» **TASK TO COMPLETE**:
In the answer, each entry below appears exactly as given, and no picture appears at all.

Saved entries
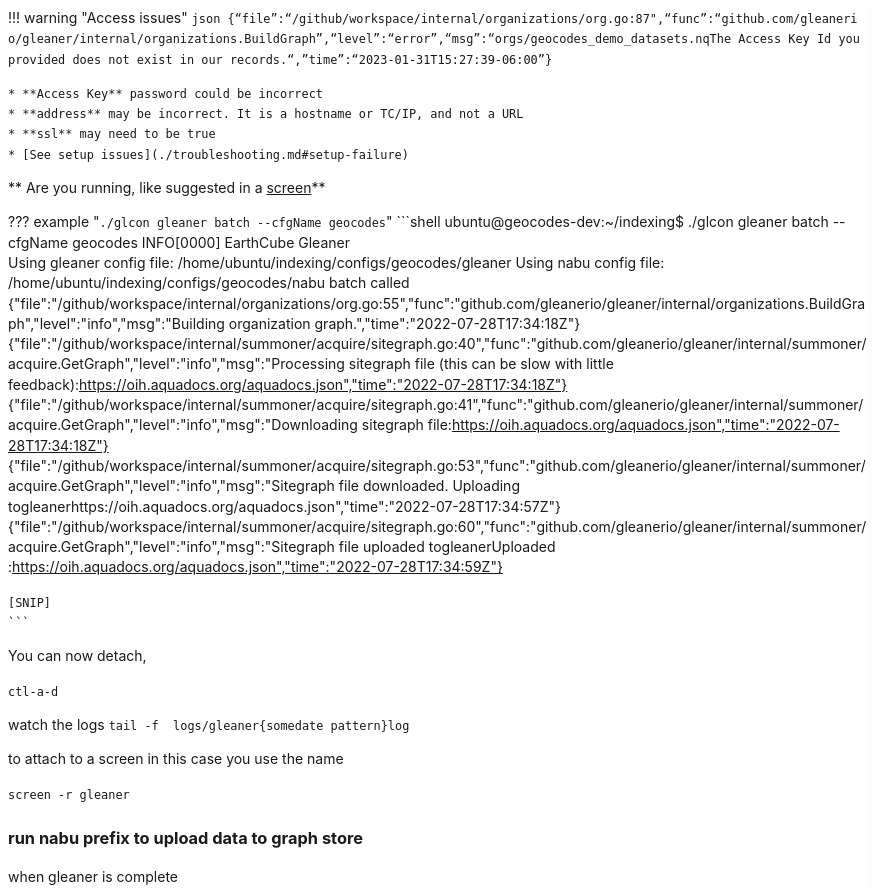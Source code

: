 !!! warning "Access issues"
    ```json
    {“file”:“/github/workspace/internal/organizations/org.go:87",“func”:“github.com/gleanerio/gleaner/internal/organizations.BuildGraph”,“level”:“error”,“msg”:“orgs/geocodes_demo_datasets.nqThe Access Key Id you provided does not exist in our records.“,”time”:“2023-01-31T15:27:39-06:00”}
    ```

    * **Access Key** password could be incorrect
    * **address** may be incorrect. It is a hostname or TC/IP, and not a URL
    * **ssl** may need to be true
    * [See setup issues](./troubleshooting.md#setup-failure)

** Are you running, like suggested in a [screen](using_screen_for_manual_loading.md)**

??? example "`./glcon gleaner batch --cfgName geocodes`"
    ```shell
    ubuntu@geocodes-dev:~/indexing$ ./glcon gleaner batch --cfgName geocodes
    INFO[0000] EarthCube Gleaner                            
    Using gleaner config file: /home/ubuntu/indexing/configs/geocodes/gleaner
    Using nabu config file: /home/ubuntu/indexing/configs/geocodes/nabu
    batch called
    {"file":"/github/workspace/internal/organizations/org.go:55","func":"github.com/gleanerio/gleaner/internal/organizations.BuildGraph","level":"info","msg":"Building organization graph.","time":"2022-07-28T17:34:18Z"}
    {"file":"/github/workspace/internal/summoner/acquire/sitegraph.go:40","func":"github.com/gleanerio/gleaner/internal/summoner/acquire.GetGraph","level":"info","msg":"Processing sitegraph file (this can be slow with little feedback):https://oih.aquadocs.org/aquadocs.json","time":"2022-07-28T17:34:18Z"}
    {"file":"/github/workspace/internal/summoner/acquire/sitegraph.go:41","func":"github.com/gleanerio/gleaner/internal/summoner/acquire.GetGraph","level":"info","msg":"Downloading sitegraph file:https://oih.aquadocs.org/aquadocs.json","time":"2022-07-28T17:34:18Z"}
    {"file":"/github/workspace/internal/summoner/acquire/sitegraph.go:53","func":"github.com/gleanerio/gleaner/internal/summoner/acquire.GetGraph","level":"info","msg":"Sitegraph file downloaded. Uploading togleanerhttps://oih.aquadocs.org/aquadocs.json","time":"2022-07-28T17:34:57Z"}
    {"file":"/github/workspace/internal/summoner/acquire/sitegraph.go:60","func":"github.com/gleanerio/gleaner/internal/summoner/acquire.GetGraph","level":"info","msg":"Sitegraph file uploaded togleanerUploaded :https://oih.aquadocs.org/aquadocs.json","time":"2022-07-28T17:34:59Z"}
    
    [SNIP]
    ```

You can now detach,

`ctl-a-d`

watch the logs
`tail -f  logs/gleaner{somedate pattern}log`

to attach to a screen  in this case you use the name

`screen -r gleaner`

### run nabu prefix  to upload data to graph store
when gleaner is complete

» **EXERCISE OUTPUT**:
Source code

: !!! warning "Access issues"
    ```json
    {“file”:“/github/workspace/internal/organizations/org.go:87",“func”:“github.com/gleanerio/gleaner/internal/organizations.BuildGraph”,“level”:“error”,“msg”:“orgs/geocodes_demo_datasets.nqThe Access Key Id you provided does not exist in our records.“,”time”:“2023-01-31T15:27:39-06:00”}
    ```

    * **Access Key** password could be incorrect
    * **address** may be incorrect. It is a hostname or TC/IP, and not a URL
    * **ssl** may need to be true
    * [See setup issues](./troubleshooting.md#setup-failure)

** Are you running, like suggested in a [screen](using_screen_for_manual_loading.md)**

??? example "`./glcon gleaner batch --cfgName geocodes`"
    ```shell
    ubuntu@geocodes-dev:~/indexing$ ./glcon gleaner batch --cfgName geocodes
    INFO[0000] EarthCube Gleaner                            
    Using gleaner config file: /home/ubuntu/indexing/configs/geocodes/gleaner
    Using nabu config file: /home/ubuntu/indexing/configs/geocodes/nabu
    batch called
    {"file":"/github/workspace/internal/organizations/org.go:55","func":"github.com/gleanerio/gleaner/internal/organizations.BuildGraph","level":"info","msg":"Building organization graph.","time":"2022-07-28T17:34:18Z"}
    {"file":"/github/workspace/internal/summoner/acquire/sitegraph.go:40","func":"github.com/gleanerio/gleaner/internal/summoner/acquire.GetGraph","level":"info","msg":"Processing sitegraph file (this can be slow with little feedback):https://oih.aquadocs.org/aquadocs.json","time":"2022-07-28T17:34:18Z"}
    {"file":"/github/workspace/internal/summoner/acquire/sitegraph.go:41","func":"github.com/gleanerio/gleaner/internal/summoner/acquire.GetGraph","level":"info","msg":"Downloading sitegraph file:https://oih.aquadocs.org/aquadocs.json","time":"2022-07-28T17:34:18Z"}
    {"file":"/github/workspace/internal/summoner/acquire/sitegraph.go:53","func":"github.com/gleanerio/gleaner/internal/summoner/acquire.GetGraph","level":"info","msg":"Sitegraph file downloaded. Uploading togleanerhttps://oih.aquadocs.org/aquadocs.json","time":"2022-07-28T17:34:57Z"}
    {"file":"/github/workspace/internal/summoner/acquire/sitegraph.go:60","func":"github.com/gleanerio/gleaner/internal/summoner/acquire.GetGraph","level":"info","msg":"Sitegraph file uploaded togleanerUploaded :https://oih.aquadocs.org/aquadocs.json","time":"2022-07-28T17:34:59Z"}
    
    [SNIP]
    ```

You can now detach,

`ctl-a-d`

watch the logs
`tail -f  logs/gleaner{somedate pattern}log`

to attach to a screen  in this case you use the name

`screen -r gleaner`

### run nabu prefix  to upload data to graph store
when gleaner is complete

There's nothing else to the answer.